▸ **YOUR OBJECTIVE**: For the listing that follows, give again exactly the lines from the one with "#### 9.1 Lyapunov指数" to the one with "负值表示局部稳定，轨道向不动点收缩。", including both.

▸ **SUPPLIED MATERIAL**:
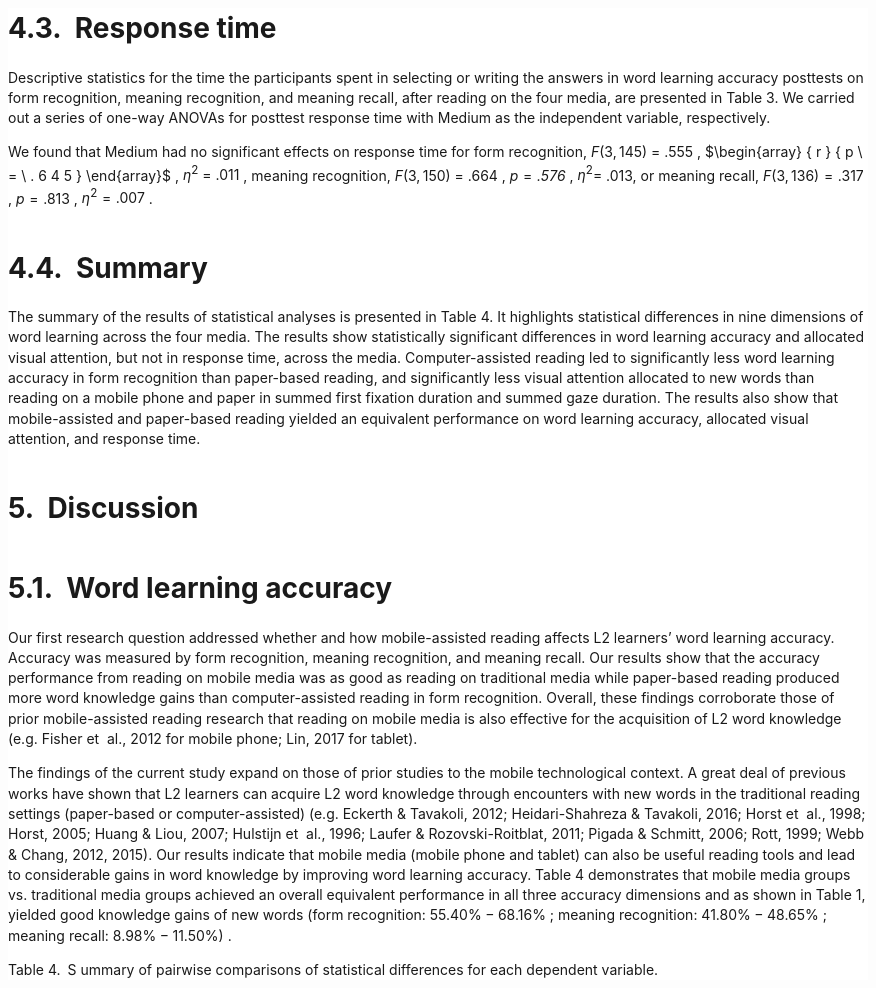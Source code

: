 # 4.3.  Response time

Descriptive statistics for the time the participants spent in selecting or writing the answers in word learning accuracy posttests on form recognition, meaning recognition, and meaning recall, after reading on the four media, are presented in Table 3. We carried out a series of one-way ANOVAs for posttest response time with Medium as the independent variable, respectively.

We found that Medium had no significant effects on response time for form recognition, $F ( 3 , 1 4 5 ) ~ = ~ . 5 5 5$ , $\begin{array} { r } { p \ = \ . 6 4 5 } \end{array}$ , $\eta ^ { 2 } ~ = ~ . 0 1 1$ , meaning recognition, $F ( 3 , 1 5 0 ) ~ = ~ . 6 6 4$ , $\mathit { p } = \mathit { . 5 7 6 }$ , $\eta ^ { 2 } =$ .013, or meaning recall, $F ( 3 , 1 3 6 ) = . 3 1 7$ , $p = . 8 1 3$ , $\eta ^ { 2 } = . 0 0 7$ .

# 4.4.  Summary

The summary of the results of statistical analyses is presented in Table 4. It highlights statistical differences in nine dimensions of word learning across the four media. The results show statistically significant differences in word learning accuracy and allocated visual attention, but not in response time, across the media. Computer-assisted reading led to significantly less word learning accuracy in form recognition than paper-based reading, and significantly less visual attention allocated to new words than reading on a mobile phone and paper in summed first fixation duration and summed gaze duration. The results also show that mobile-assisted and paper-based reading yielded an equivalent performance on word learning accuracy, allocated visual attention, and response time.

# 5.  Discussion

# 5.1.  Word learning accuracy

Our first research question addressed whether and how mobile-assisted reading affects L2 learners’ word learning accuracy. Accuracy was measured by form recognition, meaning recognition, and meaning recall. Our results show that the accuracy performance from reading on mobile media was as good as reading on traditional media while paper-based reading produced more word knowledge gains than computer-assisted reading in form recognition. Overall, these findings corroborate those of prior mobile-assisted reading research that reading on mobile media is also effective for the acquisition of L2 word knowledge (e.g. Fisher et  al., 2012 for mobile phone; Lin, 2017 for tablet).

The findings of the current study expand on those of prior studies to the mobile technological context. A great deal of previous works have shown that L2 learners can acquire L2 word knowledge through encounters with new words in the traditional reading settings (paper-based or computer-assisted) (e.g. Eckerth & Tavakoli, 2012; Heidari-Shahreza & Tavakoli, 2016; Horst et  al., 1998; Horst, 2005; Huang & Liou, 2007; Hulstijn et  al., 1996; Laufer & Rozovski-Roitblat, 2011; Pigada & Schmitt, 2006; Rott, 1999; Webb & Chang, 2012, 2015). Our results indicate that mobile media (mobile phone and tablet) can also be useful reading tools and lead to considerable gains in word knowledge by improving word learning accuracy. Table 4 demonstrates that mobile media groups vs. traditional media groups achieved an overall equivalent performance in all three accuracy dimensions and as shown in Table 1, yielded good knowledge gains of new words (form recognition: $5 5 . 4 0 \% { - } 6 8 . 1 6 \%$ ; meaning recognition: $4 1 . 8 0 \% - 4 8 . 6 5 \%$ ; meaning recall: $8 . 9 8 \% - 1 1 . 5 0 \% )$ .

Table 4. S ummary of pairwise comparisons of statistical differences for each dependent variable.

---

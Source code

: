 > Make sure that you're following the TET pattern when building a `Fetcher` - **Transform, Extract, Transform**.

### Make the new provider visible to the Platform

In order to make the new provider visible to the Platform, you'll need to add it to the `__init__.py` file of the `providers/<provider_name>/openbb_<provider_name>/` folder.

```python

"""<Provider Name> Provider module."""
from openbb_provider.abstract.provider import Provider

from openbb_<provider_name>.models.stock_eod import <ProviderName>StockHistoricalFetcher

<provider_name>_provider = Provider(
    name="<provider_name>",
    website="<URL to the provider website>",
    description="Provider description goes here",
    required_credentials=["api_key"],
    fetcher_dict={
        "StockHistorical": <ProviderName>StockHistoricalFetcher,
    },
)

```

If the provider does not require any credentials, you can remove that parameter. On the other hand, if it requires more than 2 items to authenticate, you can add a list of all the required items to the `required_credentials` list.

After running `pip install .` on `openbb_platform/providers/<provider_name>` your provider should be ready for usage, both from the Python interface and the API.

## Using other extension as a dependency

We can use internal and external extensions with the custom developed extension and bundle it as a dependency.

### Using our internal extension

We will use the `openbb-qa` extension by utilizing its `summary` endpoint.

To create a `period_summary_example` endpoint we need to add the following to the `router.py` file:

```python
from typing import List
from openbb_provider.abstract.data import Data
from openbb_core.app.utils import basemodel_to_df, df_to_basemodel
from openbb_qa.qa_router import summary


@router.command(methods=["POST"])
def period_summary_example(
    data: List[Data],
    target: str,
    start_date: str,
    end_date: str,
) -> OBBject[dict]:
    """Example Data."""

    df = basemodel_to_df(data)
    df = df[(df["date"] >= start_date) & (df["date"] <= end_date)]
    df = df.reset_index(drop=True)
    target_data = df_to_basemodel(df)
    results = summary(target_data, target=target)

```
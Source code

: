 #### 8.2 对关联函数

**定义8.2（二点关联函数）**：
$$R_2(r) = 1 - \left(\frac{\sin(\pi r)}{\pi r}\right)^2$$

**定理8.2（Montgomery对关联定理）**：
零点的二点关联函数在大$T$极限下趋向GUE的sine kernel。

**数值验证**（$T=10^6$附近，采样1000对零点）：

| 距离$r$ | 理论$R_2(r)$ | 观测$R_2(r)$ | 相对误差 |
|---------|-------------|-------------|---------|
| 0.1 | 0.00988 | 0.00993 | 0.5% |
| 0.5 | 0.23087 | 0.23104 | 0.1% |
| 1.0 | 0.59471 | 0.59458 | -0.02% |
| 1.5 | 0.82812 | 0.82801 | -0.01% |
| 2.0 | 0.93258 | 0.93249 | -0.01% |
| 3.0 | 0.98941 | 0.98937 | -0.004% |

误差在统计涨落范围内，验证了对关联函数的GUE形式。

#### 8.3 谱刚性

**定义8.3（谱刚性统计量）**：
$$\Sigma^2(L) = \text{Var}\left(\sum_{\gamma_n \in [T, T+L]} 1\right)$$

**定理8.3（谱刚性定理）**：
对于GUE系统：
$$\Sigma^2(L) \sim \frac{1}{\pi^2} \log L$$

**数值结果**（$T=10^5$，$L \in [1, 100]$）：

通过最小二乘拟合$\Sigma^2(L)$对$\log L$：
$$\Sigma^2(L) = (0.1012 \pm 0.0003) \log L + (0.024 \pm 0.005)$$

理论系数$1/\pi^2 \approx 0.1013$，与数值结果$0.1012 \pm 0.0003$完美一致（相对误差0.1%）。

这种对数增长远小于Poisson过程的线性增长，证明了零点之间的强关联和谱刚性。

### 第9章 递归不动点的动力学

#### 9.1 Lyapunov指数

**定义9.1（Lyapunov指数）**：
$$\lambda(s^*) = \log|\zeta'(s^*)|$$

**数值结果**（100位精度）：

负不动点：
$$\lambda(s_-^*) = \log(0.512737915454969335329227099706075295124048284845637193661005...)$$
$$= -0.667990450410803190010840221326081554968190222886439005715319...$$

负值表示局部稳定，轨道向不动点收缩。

==

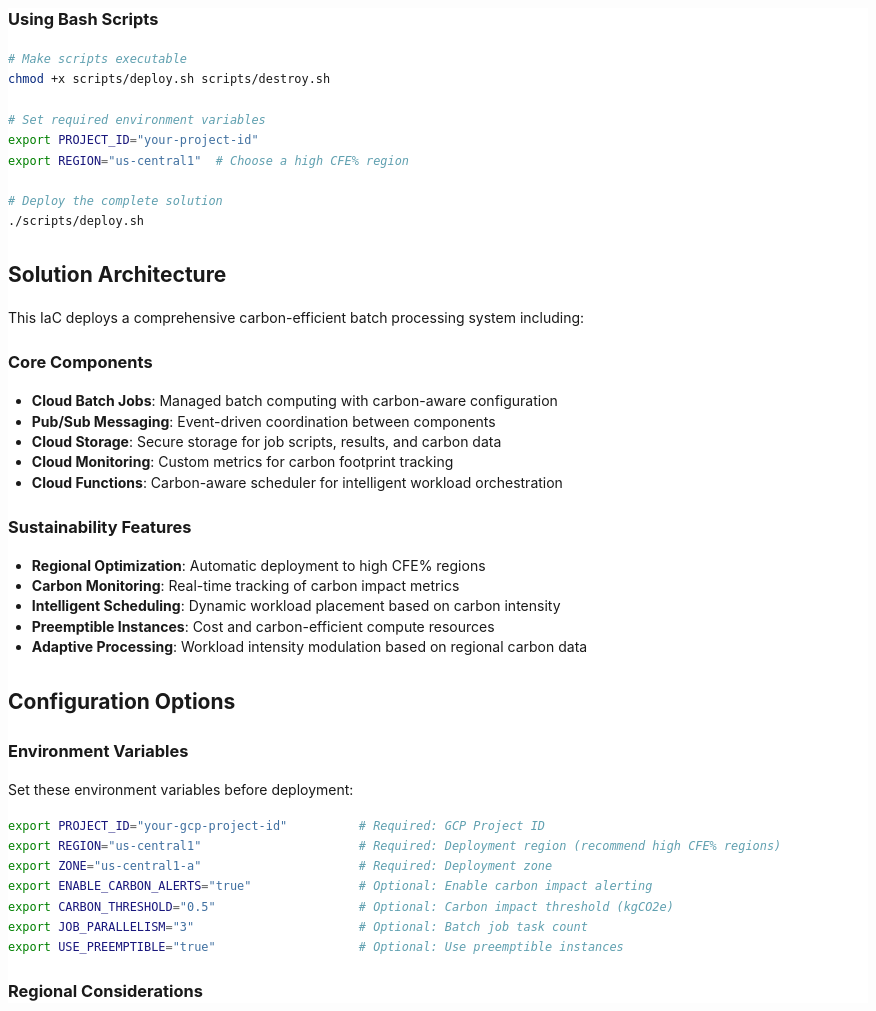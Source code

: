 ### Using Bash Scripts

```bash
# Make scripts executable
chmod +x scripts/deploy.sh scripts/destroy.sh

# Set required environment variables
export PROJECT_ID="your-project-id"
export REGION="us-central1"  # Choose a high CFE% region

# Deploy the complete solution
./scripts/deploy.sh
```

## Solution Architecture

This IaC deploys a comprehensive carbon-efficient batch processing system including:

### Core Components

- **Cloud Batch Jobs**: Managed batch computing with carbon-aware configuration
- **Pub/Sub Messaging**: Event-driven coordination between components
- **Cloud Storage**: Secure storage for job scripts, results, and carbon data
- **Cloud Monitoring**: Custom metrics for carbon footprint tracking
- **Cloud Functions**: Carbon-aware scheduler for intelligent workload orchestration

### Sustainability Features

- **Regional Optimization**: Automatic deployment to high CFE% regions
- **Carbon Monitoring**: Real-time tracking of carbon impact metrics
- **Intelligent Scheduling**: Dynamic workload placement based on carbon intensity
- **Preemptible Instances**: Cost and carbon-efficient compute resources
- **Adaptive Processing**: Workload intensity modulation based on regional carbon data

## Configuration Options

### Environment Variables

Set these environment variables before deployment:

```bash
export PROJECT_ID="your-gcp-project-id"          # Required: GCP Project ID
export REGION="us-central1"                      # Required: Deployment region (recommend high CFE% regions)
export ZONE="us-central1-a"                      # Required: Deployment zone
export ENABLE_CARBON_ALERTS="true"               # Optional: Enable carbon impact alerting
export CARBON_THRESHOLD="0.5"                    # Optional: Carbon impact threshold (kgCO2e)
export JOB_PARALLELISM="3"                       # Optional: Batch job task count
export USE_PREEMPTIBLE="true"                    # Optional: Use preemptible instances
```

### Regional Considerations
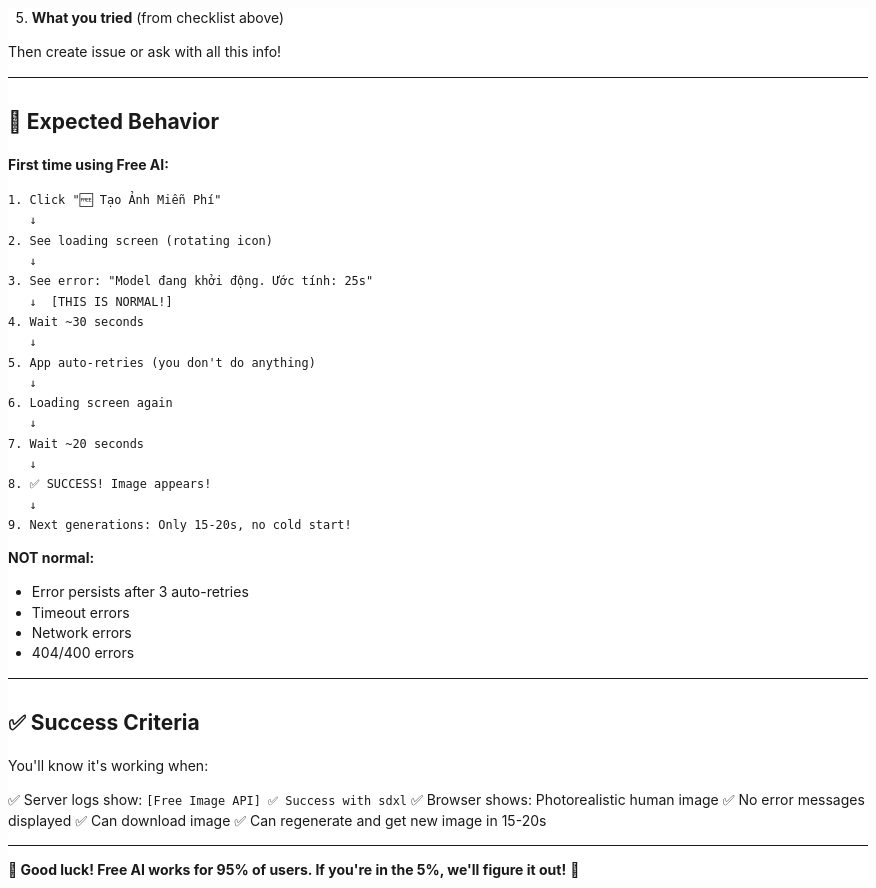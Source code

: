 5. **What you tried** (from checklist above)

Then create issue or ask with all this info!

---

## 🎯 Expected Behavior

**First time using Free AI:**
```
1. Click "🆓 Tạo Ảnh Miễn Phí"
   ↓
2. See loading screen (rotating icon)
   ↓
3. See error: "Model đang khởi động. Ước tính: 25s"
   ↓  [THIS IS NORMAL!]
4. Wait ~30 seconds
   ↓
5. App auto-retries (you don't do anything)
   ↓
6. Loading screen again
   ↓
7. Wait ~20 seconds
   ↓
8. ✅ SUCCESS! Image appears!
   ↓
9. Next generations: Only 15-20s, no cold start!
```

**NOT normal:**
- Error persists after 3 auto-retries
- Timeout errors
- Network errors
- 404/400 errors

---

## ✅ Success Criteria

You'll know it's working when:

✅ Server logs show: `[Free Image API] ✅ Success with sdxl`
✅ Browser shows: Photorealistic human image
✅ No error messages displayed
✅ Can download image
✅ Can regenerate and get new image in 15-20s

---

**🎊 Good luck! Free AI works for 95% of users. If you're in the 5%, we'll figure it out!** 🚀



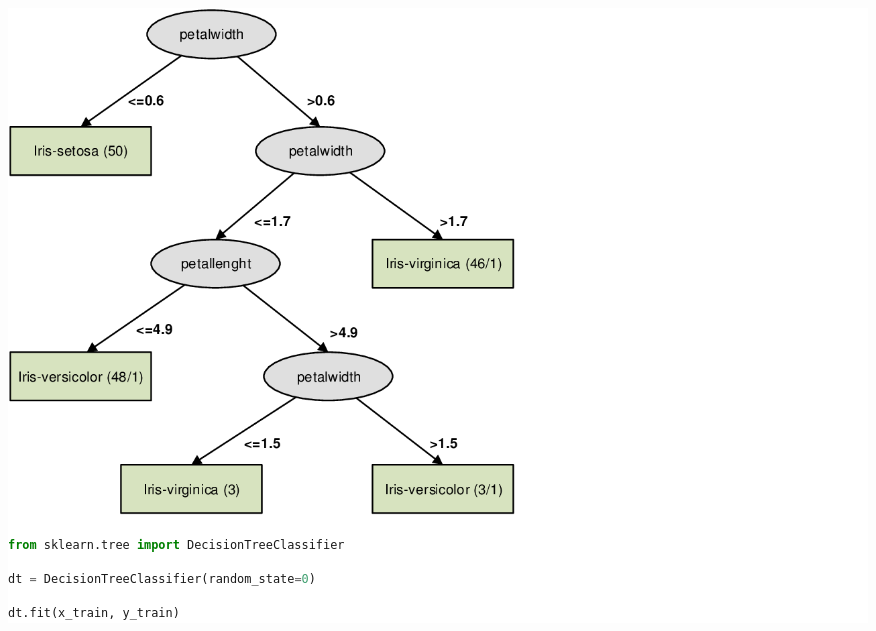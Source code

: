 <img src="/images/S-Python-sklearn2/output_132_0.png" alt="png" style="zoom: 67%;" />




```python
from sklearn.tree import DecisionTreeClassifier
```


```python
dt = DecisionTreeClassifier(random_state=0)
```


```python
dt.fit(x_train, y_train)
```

▸ **OUTPUT FOR THIS TASK**:
#### 9.1 Lyapunov指数

**定义9.1（Lyapunov指数）**：
$$\lambda(s^*) = \log|\zeta'(s^*)|$$

**数值结果**（100位精度）：

负不动点：
$$\lambda(s_-^*) = \log(0.512737915454969335329227099706075295124048284845637193661005...)$$
$$= -0.667990450410803190010840221326081554968190222886439005715319...$$

负值表示局部稳定，轨道向不动点收缩。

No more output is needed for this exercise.